By Mark Hornshaw
“Economics studies human choice under scarcity. Humans must act in the present to provide for the future. Informed choice relies on market data in the form of prices—specific prices for specific things, as we assess various different means to satisfy our ends—that is what economics is about.
Macro-statistics such as GDP and CPI, whether they are rising or falling in the aggregate, do not help much with this vital task. These statistics are compilations of vast amounts of data to come up with averages across entire countries and time-periods. It’s a dilution of the data, not an enhancement.
” “What a country wants to make it richer, is never consumption, but production. Where there is the latter, we may be sure that there is no want of the former,” said John Stuart Mill, citing Say’s law.
In a tune of rapid change and disruption, we need prices to do their job more than ever so the entrepreneurial process can work. High prices show which industries to move more resources into, and low prices show which ones to move resources out of to free them up for more urgent uses. From the point of view of consumers, high prices show us what we should cut back on, and low prices show where we can pick up bargains.

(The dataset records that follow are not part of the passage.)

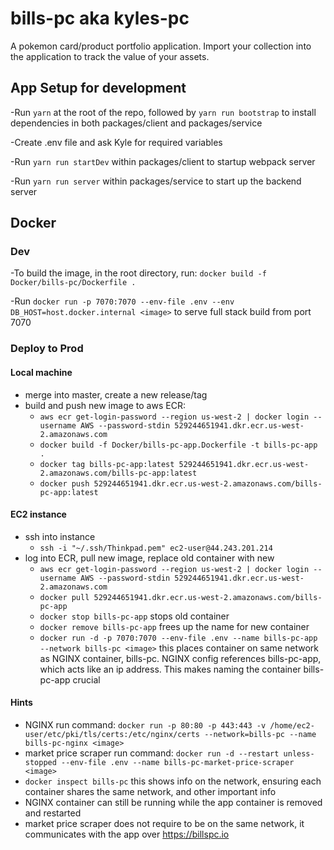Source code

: # bills-pc aka kyles-pc

A pokemon card/product portfolio application. Import your collection into the application to track the value of your assets.

## App Setup for development ##

-Run `yarn` at the root of the repo, followed by `yarn run bootstrap` to install dependencies in both packages/client and packages/service

-Create .env file and ask Kyle for required variables

-Run `yarn run startDev` within packages/client to startup webpack server

-Run `yarn run server` within packages/service to start up the backend server

## Docker

### Dev
-To build the image, in the root directory, run: `docker build -f Docker/bills-pc/Dockerfile .`

-Run `docker run -p 7070:7070 --env-file .env --env DB_HOST=host.docker.internal <image>` to serve full stack 
build from port 7070

### Deploy to Prod

#### Local machine
- merge into master, create a new release/tag
- build and push new image to aws ECR:
    - `aws ecr get-login-password --region us-west-2 | docker login --username AWS --password-stdin 529244651941.dkr.ecr.us-west-2.amazonaws.com`
    - `docker build -f Docker/bills-pc-app.Dockerfile -t bills-pc-app .`
    - `docker tag bills-pc-app:latest 529244651941.dkr.ecr.us-west-2.amazonaws.com/bills-pc-app:latest`
    - `docker push 529244651941.dkr.ecr.us-west-2.amazonaws.com/bills-pc-app:latest`

#### EC2 instance
- ssh into instance
    - `ssh -i "~/.ssh/Thinkpad.pem" ec2-user@44.243.201.214`
- log into ECR, pull new image, replace old container with new
    - `aws ecr get-login-password --region us-west-2 | docker login --username AWS --password-stdin 529244651941.dkr.ecr.us-west-2.amazonaws.com`
    - `docker pull 529244651941.dkr.ecr.us-west-2.amazonaws.com/bills-pc-app`
    - `docker stop bills-pc-app` stops old container
    - `docker remove bills-pc-app` frees up the name for new container
    - `docker run -d -p 7070:7070 --env-file .env --name bills-pc-app --network bills-pc <image>` this places container on same network as NGINX container, bills-pc. NGINX config references bills-pc-app, which acts like an ip address. This makes naming the container bills-pc-app crucial

#### Hints
- NGINX run command: `docker run -p 80:80 -p 443:443 -v /home/ec2-user/etc/pki/tls/certs:/etc/nginx/certs --network=bills-pc --name bills-pc-nginx <image>`
- market price scraper run command: `docker run -d --restart unless-stopped --env-file .env --name bills-pc-market-price-scraper <image>`
- `docker inspect bills-pc` this shows info on the network, ensuring each container shares the same network, and other important info
- NGINX container can still be running while the app container is removed and restarted
- market price scraper does not require to be on the same network, it communicates with the app over https://billspc.io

This process takes time. Interfering with this process just locks in shortages and surpluses.
So-called “stimulus,” just thrown at “the economy” to increase “aggregate demand” in the abstract, cannot work, when there are supply constraints in some industries and prohibitions in others.
Government policy should be on mending holes in the social safety net, compensating those it has forced out of business and jobs, and reducing the tax and regulatory burden it places on businesses, workers and consumers as they try to adjust.
These are all microeconomic responses to relieve suffering and remove impediments.”